** Directions for this task **
Look over the material for the string "details". Copy every line where it turns up.

☆ ☆ ☆ ☆ ☆

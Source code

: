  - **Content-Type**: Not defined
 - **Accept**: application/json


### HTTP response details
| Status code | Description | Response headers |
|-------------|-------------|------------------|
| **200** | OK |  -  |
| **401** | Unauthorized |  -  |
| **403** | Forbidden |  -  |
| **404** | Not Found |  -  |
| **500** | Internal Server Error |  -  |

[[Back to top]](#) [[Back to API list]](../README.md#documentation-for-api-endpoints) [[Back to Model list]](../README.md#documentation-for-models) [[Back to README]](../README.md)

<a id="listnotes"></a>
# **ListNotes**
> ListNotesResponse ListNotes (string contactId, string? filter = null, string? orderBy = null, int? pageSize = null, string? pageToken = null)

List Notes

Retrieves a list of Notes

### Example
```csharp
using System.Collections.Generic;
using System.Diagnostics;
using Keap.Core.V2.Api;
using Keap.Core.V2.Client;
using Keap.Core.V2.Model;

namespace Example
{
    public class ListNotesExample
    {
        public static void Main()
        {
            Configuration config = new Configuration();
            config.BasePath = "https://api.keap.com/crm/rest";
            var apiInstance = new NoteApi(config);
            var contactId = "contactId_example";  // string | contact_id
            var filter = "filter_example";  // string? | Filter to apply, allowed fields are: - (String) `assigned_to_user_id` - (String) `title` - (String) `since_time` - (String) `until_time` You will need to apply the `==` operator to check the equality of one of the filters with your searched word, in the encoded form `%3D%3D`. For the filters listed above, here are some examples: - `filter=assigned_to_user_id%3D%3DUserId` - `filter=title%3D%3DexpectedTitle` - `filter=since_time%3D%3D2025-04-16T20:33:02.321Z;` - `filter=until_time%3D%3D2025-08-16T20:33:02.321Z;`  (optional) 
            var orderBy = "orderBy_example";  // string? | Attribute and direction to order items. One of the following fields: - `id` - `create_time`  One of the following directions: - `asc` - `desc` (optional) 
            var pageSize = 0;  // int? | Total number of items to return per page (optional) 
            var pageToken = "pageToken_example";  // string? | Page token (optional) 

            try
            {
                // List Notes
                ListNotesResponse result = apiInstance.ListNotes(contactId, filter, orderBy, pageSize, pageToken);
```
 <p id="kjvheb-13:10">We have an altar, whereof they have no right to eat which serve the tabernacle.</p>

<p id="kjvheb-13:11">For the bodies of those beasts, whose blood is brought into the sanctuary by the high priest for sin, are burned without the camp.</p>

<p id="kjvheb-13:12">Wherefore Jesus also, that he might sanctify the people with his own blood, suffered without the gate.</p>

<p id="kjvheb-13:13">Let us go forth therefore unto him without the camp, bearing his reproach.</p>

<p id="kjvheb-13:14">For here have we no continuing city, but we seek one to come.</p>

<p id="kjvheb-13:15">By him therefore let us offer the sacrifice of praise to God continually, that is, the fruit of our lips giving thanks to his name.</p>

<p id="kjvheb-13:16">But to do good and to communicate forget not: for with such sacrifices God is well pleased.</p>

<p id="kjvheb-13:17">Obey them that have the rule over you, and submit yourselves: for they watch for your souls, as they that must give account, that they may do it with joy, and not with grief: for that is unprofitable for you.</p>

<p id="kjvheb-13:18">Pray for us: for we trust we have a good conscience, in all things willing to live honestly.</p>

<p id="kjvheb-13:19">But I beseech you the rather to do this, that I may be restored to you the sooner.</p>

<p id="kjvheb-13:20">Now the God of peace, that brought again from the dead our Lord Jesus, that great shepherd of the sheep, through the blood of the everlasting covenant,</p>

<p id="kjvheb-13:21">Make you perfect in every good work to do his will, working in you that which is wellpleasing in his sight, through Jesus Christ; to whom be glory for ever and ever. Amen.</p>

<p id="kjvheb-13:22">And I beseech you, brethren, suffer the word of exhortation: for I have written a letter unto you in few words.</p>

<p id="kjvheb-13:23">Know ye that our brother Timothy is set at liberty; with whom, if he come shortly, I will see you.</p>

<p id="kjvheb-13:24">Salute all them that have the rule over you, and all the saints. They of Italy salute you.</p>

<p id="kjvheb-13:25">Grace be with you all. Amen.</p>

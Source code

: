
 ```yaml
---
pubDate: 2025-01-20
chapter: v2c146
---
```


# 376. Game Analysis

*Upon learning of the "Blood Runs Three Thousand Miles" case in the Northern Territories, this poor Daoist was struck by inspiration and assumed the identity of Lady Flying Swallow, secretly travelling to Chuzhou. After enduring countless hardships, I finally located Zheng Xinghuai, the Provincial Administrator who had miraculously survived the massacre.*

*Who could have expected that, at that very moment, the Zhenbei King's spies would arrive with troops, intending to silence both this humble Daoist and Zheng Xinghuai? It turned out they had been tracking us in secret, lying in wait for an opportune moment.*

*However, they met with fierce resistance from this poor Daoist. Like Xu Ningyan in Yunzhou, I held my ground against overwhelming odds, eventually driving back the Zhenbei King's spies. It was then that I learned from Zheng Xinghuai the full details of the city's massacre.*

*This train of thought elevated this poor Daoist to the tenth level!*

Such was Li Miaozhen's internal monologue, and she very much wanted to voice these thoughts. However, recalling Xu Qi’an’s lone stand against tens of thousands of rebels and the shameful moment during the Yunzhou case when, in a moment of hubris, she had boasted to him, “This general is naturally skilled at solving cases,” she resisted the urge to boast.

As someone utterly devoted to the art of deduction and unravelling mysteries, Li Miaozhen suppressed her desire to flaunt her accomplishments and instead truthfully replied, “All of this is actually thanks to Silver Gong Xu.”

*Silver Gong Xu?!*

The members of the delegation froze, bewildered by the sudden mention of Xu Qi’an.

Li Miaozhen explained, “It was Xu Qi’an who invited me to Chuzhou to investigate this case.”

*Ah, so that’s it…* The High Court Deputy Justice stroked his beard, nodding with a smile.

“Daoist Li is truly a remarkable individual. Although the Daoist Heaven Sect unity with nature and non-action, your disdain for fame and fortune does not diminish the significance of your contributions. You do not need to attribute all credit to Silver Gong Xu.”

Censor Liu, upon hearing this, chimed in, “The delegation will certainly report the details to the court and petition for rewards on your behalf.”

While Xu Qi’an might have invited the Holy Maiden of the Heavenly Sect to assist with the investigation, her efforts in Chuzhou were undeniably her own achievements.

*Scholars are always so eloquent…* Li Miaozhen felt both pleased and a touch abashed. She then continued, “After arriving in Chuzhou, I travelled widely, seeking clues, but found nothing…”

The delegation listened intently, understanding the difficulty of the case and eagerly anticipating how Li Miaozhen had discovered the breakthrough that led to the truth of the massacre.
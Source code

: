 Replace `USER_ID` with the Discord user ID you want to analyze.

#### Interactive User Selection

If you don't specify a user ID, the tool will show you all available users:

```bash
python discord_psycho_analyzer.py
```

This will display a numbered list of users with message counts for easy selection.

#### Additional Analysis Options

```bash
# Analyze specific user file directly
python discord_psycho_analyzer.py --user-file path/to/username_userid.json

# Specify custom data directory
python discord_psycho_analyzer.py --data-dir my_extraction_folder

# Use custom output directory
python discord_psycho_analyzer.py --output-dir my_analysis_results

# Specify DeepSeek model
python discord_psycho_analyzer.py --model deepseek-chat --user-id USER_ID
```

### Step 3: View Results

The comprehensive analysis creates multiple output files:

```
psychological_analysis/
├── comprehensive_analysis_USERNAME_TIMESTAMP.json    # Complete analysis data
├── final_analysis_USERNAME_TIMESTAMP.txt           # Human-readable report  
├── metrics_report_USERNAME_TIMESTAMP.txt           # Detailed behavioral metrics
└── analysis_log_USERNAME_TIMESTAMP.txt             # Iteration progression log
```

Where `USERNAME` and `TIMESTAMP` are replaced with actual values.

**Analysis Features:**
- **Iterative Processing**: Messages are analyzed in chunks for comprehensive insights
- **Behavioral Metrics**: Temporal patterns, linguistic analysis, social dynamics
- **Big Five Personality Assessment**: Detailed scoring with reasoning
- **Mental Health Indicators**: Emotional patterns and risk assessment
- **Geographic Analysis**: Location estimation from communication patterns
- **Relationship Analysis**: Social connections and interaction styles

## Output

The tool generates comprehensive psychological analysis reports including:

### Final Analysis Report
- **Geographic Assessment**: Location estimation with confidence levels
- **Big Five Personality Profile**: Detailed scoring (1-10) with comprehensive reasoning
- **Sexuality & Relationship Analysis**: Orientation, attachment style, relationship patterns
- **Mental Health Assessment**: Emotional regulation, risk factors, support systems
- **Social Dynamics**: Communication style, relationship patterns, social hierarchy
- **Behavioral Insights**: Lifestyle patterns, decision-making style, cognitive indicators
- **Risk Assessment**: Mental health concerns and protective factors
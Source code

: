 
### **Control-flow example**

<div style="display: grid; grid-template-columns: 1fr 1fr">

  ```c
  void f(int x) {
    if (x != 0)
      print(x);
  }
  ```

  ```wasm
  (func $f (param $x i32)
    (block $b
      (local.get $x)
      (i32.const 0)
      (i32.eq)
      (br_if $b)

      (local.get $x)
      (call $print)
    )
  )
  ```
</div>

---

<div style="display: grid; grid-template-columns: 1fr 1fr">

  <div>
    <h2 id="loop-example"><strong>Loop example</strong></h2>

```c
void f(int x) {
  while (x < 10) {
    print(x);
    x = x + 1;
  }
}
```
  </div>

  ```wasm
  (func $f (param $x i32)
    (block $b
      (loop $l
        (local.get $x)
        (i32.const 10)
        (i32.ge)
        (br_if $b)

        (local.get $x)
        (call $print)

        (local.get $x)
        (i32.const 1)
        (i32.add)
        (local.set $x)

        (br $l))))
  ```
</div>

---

☆ ☆ ☆ ☆ ☆

** Result of this task **
### HTTP response details
*However, they met with fierce resistance from this poor Daoist. Like Xu Ningyan in Yunzhou, I held my ground against overwhelming odds, eventually driving back the Zhenbei King's spies. It was then that I learned from Zheng Xinghuai the full details of the city's massacre.*
Censor Liu, upon hearing this, chimed in, “The delegation will certainly report the details to the court and petition for rewards on your behalf.”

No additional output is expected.